Material supplied
[Start of Attachment]
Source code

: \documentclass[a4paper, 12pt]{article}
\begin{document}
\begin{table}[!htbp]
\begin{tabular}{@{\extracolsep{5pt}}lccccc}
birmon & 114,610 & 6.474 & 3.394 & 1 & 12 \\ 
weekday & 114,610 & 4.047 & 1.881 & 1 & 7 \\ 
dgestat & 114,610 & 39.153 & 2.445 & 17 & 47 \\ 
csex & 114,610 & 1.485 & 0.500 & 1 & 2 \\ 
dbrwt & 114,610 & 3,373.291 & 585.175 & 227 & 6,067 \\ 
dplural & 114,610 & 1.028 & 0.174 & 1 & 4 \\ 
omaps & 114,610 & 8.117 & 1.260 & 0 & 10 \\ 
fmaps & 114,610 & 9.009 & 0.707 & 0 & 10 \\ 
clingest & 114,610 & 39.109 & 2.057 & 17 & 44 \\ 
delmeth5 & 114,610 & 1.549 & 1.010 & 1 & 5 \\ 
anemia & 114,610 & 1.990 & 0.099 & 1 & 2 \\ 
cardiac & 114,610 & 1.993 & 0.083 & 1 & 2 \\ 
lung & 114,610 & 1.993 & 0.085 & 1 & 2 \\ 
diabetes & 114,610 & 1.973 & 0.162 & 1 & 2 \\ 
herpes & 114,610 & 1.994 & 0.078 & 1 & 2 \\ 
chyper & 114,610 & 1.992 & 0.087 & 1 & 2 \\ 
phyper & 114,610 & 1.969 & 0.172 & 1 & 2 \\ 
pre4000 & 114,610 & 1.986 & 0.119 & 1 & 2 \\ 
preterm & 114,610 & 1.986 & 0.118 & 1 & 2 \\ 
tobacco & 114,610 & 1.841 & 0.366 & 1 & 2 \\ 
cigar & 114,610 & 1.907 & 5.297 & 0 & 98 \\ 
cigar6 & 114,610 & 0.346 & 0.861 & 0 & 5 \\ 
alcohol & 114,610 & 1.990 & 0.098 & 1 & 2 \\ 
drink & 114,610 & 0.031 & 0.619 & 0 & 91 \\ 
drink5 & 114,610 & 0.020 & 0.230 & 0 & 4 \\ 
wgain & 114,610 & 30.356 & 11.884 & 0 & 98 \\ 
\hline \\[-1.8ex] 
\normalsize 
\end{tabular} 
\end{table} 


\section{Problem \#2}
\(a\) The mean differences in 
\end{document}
[End of Attachment]
[Start of Attachment]
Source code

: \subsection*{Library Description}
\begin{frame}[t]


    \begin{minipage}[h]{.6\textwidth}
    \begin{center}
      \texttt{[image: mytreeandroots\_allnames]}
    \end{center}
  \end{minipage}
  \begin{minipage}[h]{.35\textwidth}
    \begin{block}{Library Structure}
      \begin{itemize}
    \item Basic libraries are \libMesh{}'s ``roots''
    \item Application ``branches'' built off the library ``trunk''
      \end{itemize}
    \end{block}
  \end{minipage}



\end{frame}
[End of Attachment]
[Start of Attachment]
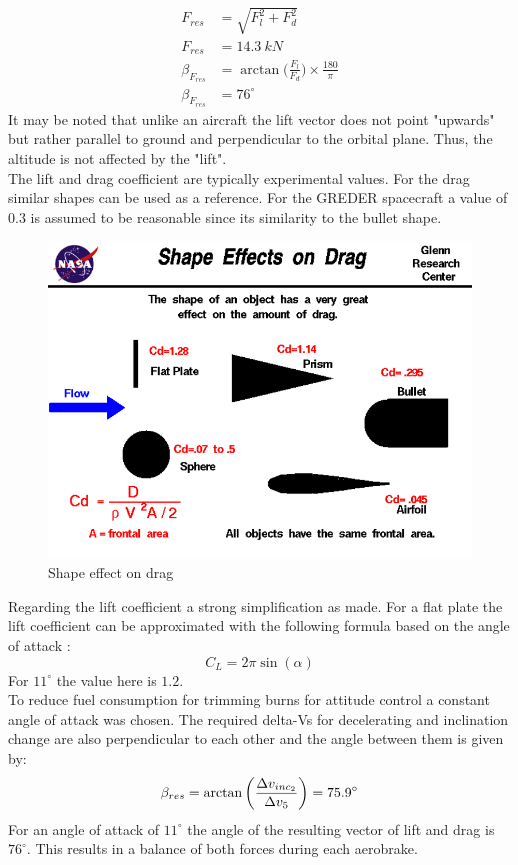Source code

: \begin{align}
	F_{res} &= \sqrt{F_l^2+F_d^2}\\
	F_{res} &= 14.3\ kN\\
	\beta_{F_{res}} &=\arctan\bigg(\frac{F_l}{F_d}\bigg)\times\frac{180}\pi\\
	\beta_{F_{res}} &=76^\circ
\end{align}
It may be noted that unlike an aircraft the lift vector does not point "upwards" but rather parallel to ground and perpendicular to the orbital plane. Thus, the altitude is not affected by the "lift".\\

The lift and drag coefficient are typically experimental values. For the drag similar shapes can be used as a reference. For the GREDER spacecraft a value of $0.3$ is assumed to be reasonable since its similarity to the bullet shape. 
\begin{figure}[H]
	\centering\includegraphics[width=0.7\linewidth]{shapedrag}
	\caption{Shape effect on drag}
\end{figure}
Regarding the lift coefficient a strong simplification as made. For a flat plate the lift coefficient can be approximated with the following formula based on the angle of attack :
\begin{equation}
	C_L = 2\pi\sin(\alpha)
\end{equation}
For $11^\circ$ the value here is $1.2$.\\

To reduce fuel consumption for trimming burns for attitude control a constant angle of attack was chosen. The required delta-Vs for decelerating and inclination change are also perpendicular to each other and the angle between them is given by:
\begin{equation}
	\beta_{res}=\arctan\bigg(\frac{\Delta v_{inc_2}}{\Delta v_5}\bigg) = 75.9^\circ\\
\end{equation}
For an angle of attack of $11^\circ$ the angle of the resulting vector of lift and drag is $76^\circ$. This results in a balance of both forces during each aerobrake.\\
[End of Attachment]
Assignment
Your reply is to repeat, unchanged, the lines above running from the one with "pre4000 & 114,610 & 1.986 & 0.119 & 1 & 2 \\" up to and including the one with "wgain & 114,610".

Your solution
pre4000 & 114,610 & 1.986 & 0.119 & 1 & 2 \\ 
preterm & 114,610 & 1.986 & 0.118 & 1 & 2 \\ 
tobacco & 114,610 & 1.841 & 0.366 & 1 & 2 \\ 
cigar & 114,610 & 1.907 & 5.297 & 0 & 98 \\ 
cigar6 & 114,610 & 0.346 & 0.861 & 0 & 5 \\ 
alcohol & 114,610 & 1.990 & 0.098 & 1 & 2 \\ 
drink & 114,610 & 0.031 & 0.619 & 0 & 91 \\ 
drink5 & 114,610 & 0.020 & 0.230 & 0 & 4 \\ 
wgain & 114,610 & 30.356 & 11.884 & 0 & 98 \\ 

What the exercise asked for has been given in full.